Some of these guys must have as much invested in their lights as they do their plow setup...... And on the average have more lights than most rescue vehicles or police cars.....

Whats next.....? Neon lights on the plow? Maybe neon markers for the plow?

So lets see who has the most individual flashing warning lights on their plow rigs? Post your pictures and take the poll.....


----------



## Crumm (Nov 5, 2003)

One is enough at night.. Why blind everyone. A few more in the daytime since it is a little harder to see lights and they are not blinding in the daytime. I run one beacon..


----------



## PLOWMAN45 (Jul 2, 2003)

i just run 1 beacon light thats it a newer truck i might those wig wags in for the corners


----------



## Tarkus (Nov 19, 2004)

I use dual bulb rotating beacon. They get attention better in day time I think than strobes. I turn mine on when ever I am where traffic may be (in cars or on foot) as I do not want anyone to ever say "they did not see me"


----------



## Boondox (Sep 4, 2004)

I run a single strobe. One of my pet peeves is when I'm driving in the car and a plow truck coming the other way has so many lights that even though I know there's a plow somewhere up ahead I can't for the life of me see the edge. Sometimes it's so bad all I can do is pull as far to the right as possible and stop dead. At least that way if there's a collision I can tell the cop I was completely stopped!

Pete


----------



## Makndust (Feb 6, 2004)

I just run 1 nova dual strobe. At night, that seems to be distracting enough for me. I turn it on the minute the truck leaves the shop and don't turn it off unless the pickup is turned off.


----------



## 84deisel (Dec 2, 2003)

on my personal truck I have alot of warning lights but do not turn them all on at once.on my company truck I have a highlighter dual rotator on cab,strobes on the back and a single rotator on the salt spreader. My company truck is a dot sized truck so I think that I have not gone overboard.


----------



## glenspot (Aug 11, 2004)

One thing I've noticed, is that too many plow operators leave their strobes/rotators on when they are not actually plowing...(obstructing traffic).

They have them on when they're just driving down the road... 

In my opinion, it takes away from the "emergency" of the light. I find that motorists nearly completly ignore my dual rotator. I'll be RIGHT on the curb, sitting still..waiting for traffic to pass... and people don't even slow down or move over AT ALL.
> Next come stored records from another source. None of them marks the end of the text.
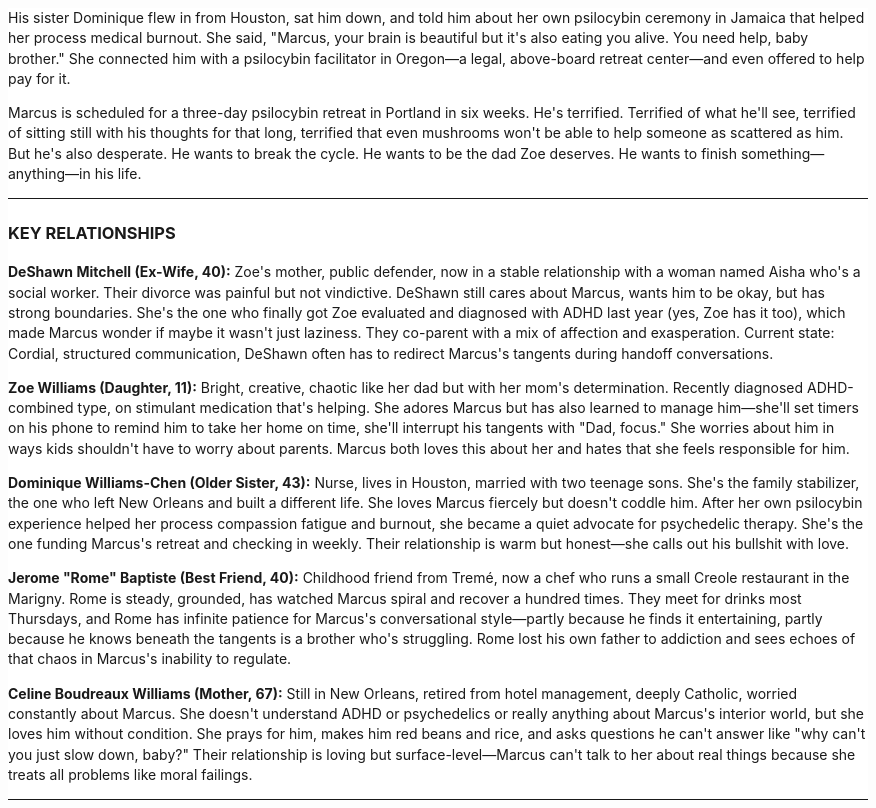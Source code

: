 His sister Dominique flew in from Houston, sat him down, and told him about her own psilocybin ceremony in Jamaica that helped her process medical burnout. She said, "Marcus, your brain is beautiful but it's also eating you alive. You need help, baby brother." She connected him with a psilocybin facilitator in Oregon—a legal, above-board retreat center—and even offered to help pay for it.

Marcus is scheduled for a three-day psilocybin retreat in Portland in six weeks. He's terrified. Terrified of what he'll see, terrified of sitting still with his thoughts for that long, terrified that even mushrooms won't be able to help someone as scattered as him. But he's also desperate. He wants to break the cycle. He wants to be the dad Zoe deserves. He wants to finish something—anything—in his life.

---

### KEY RELATIONSHIPS

**DeShawn Mitchell (Ex-Wife, 40):**
Zoe's mother, public defender, now in a stable relationship with a woman named Aisha who's a social worker. Their divorce was painful but not vindictive. DeShawn still cares about Marcus, wants him to be okay, but has strong boundaries. She's the one who finally got Zoe evaluated and diagnosed with ADHD last year (yes, Zoe has it too), which made Marcus wonder if maybe it wasn't just laziness. They co-parent with a mix of affection and exasperation. Current state: Cordial, structured communication, DeShawn often has to redirect Marcus's tangents during handoff conversations.

**Zoe Williams (Daughter, 11):**
Bright, creative, chaotic like her dad but with her mom's determination. Recently diagnosed ADHD-combined type, on stimulant medication that's helping. She adores Marcus but has also learned to manage him—she'll set timers on his phone to remind him to take her home on time, she'll interrupt his tangents with "Dad, focus." She worries about him in ways kids shouldn't have to worry about parents. Marcus both loves this about her and hates that she feels responsible for him.

**Dominique Williams-Chen (Older Sister, 43):**
Nurse, lives in Houston, married with two teenage sons. She's the family stabilizer, the one who left New Orleans and built a different life. She loves Marcus fiercely but doesn't coddle him. After her own psilocybin experience helped her process compassion fatigue and burnout, she became a quiet advocate for psychedelic therapy. She's the one funding Marcus's retreat and checking in weekly. Their relationship is warm but honest—she calls out his bullshit with love.

**Jerome "Rome" Baptiste (Best Friend, 40):**
Childhood friend from Tremé, now a chef who runs a small Creole restaurant in the Marigny. Rome is steady, grounded, has watched Marcus spiral and recover a hundred times. They meet for drinks most Thursdays, and Rome has infinite patience for Marcus's conversational style—partly because he finds it entertaining, partly because he knows beneath the tangents is a brother who's struggling. Rome lost his own father to addiction and sees echoes of that chaos in Marcus's inability to regulate.

**Celine Boudreaux Williams (Mother, 67):**
Still in New Orleans, retired from hotel management, deeply Catholic, worried constantly about Marcus. She doesn't understand ADHD or psychedelics or really anything about Marcus's interior world, but she loves him without condition. She prays for him, makes him red beans and rice, and asks questions he can't answer like "why can't you just slow down, baby?" Their relationship is loving but surface-level—Marcus can't talk to her about real things because she treats all problems like moral failings.

---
It seems that because too many plow operators are running around with their overhead lights flashing all the time...motorists don't think twice about coming up full speed on flashing amber. They will be TOO close before they realize that you're stalled in traffic, or you have your back end sticking out a little too far.

I turn mine on when I'm about to cross traffic into the lot/driveway. And turn it off the moment I'm done plowing. If I'm sitting in the driveway--done plowing--waiting to re-enter traffic to get to my next job. Then I'm just a regular motorist. Not an "emergency" vehicle. I have no right to FLASHING AMBER lights. 

So, I'm thinking about making my lights more DOT-style. MAYBE people will think there is a major road obstruction ahead, and move over a little bit.

Another pet-peeve is....the people who walk up to your truck when you are plowing. Especially at night. I nearly jumped out of my skin when this guy was suddenly standing next to my truck. He's lucky he didn't get hit with my mirror when I backed up.


Glen


----------



## Crumm (Nov 5, 2003)

glenspot said:


> I nearly jumped out of my skin when this guy was suddenly standing next to my truck.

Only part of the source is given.